To summarise Professor White’s thesis in a few sentences; Japan fears a resurgent China and a weakened US presence in Asia, and is casting around for other allies to counteract this strategic shift. Australia, as it has similarities in values to Japan, seems a natural partner, and has been willing to explore closer defence ties with Japan. Yet this is not really in Australia’s interests, as Australia would gain nothing by being dragged into a conflict with China to protect Japan’s sovereignty. Japan’s interests and Australia’s are not close enough to justify a defensive alliance.

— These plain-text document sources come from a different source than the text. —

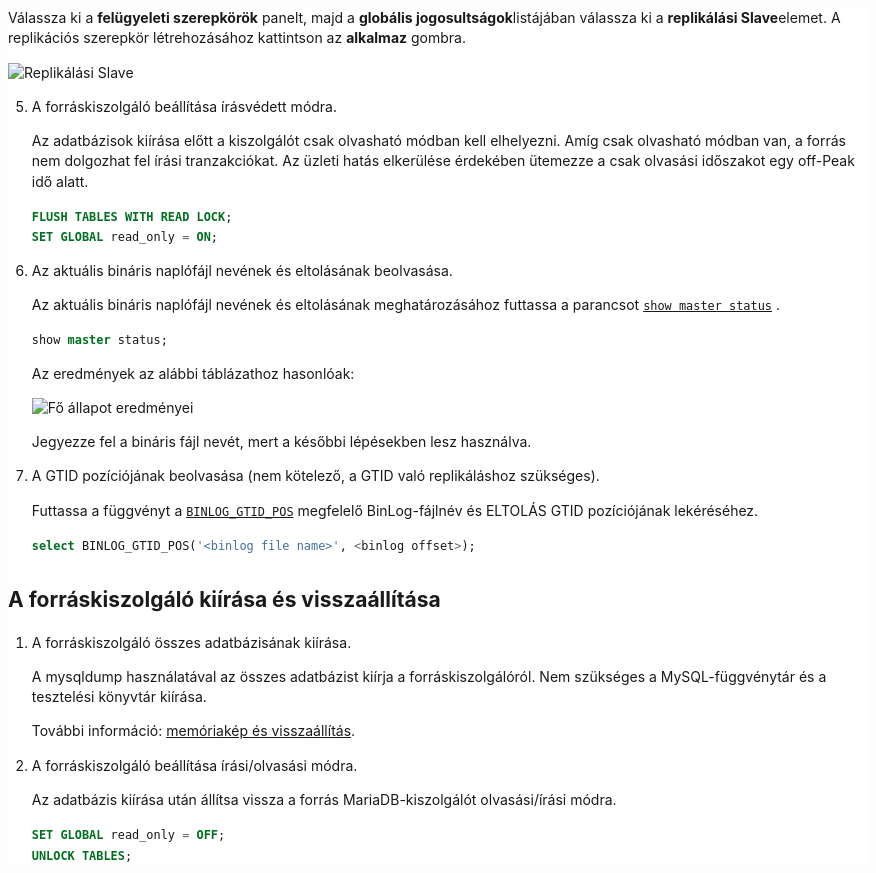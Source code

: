    Válassza ki a **felügyeleti szerepkörök** panelt, majd a **globális jogosultságok**listájában válassza ki a **replikálási Slave**elemet. A replikációs szerepkör létrehozásához kattintson az **alkalmaz** gombra.

   ![Replikálási Slave](./media/howto-data-in-replication/replicationslave.png)


5. A forráskiszolgáló beállítása írásvédett módra.

   Az adatbázisok kiírása előtt a kiszolgálót csak olvasható módban kell elhelyezni. Amíg csak olvasható módban van, a forrás nem dolgozhat fel írási tranzakciókat. Az üzleti hatás elkerülése érdekében ütemezze a csak olvasási időszakot egy off-Peak idő alatt.

   ```sql
   FLUSH TABLES WITH READ LOCK;
   SET GLOBAL read_only = ON;
   ```

6. Az aktuális bináris naplófájl nevének és eltolásának beolvasása.

   Az aktuális bináris naplófájl nevének és eltolásának meghatározásához futtassa a parancsot [`show master status`](https://mariadb.com/kb/en/library/show-master-status/) .
    
   ```sql
   show master status;
   ```
   Az eredmények az alábbi táblázathoz hasonlóak:
   
   ![Fő állapot eredményei](./media/howto-data-in-replication/masterstatus.png)

   Jegyezze fel a bináris fájl nevét, mert a későbbi lépésekben lesz használva.
   
7. A GTID pozíciójának beolvasása (nem kötelező, a GTID való replikáláshoz szükséges).

   Futtassa a függvényt a [`BINLOG_GTID_POS`](https://mariadb.com/kb/en/library/binlog_gtid_pos/) megfelelő BinLog-fájlnév és ELTOLÁS GTID pozíciójának lekéréséhez.
  
    ```sql
    select BINLOG_GTID_POS('<binlog file name>', <binlog offset>);
    ```
 

## <a name="dump-and-restore-the-source-server"></a>A forráskiszolgáló kiírása és visszaállítása

1. A forráskiszolgáló összes adatbázisának kiírása.

   A mysqldump használatával az összes adatbázist kiírja a forráskiszolgálóról. Nem szükséges a MySQL-függvénytár és a tesztelési könyvtár kiírása.

    További információ: [memóriakép és visszaállítás](howto-migrate-dump-restore.md).

2. A forráskiszolgáló beállítása írási/olvasási módra.

   Az adatbázis kiírása után állítsa vissza a forrás MariaDB-kiszolgálót olvasási/írási módra.

   ```sql
   SET GLOBAL read_only = OFF;
   UNLOCK TABLES;
   ```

On this particular issue I must say that I don’t really agree with Professor White, and I would be interested to know whether any of Japan’s own strategic analysts see things in quite the same way (more research necessary on my part). While there may be no need for an alliance, that does not rule out the possibility for more agreements for greater levels of intelligence sharing, or joint exercises, or weapons development, or a whole range of co-ordinated initiatives for improving defence ties between both nations. One might call this providing the foundations for any future defence alliance (which White himself acknowledges might become necessary should the US withdraw from Asia and China become more belligerent) while keeping things on a more benign footing vis-à-vis China.
The US would certainly welcome such a development, and may in fact encourage both sides to explore their strategic options with a mind to boosting their bilateral capabilities (technologically from the Australian standpoint, operationally from that of Japan). While not an alliance, the fact that both sides would be co-ordinating their military responses to regional crises (be they humanitarian or strategic) would ultimately prove beneficial to the region as a whole.
If Australia did not see any benefit from having ties with Japan, then the approaches made by the Howard government would never have occurred, no agreements or memorandums would have been signed by both Coalition and Labor governments, indeed we would not now be discussing the potential for Australia to benefit from Japanese submarine technology. To their credit, Australian governments have recognised that Japan represents a stable partner in a region fraught with uncertainties. While its political classes are not exactly progressive, politically it is stable, with a modern, highly capable military force, considerable economic power, and a willingness to embrace international laws and regulations in pursuit of its interests.
Ultimately both Australia and Japan have an interest in preserving regional stability. China is threatening to destabilise that stability through its refusal to participate in multilateral discussions with its neighbours on security issues. We are already aligned with Japan in our realisation that to ignore or placate China’s position will ultimately invite further provocation from China. Furthermore, given the opaque nature of Chinese politics and the possibility for instability within China, trying to create a consensus on regional security with such a nation may ultimately prove futile. As such, Australia needs the assurances of its neighbours in order to guarantee its security, neighbours that share Australia’s own ambitions for the region and is stable and capable enough of achieving them. Japan is such a nation, and so the more we cooperate with them the more we will benefit from them as partners, if not as allies.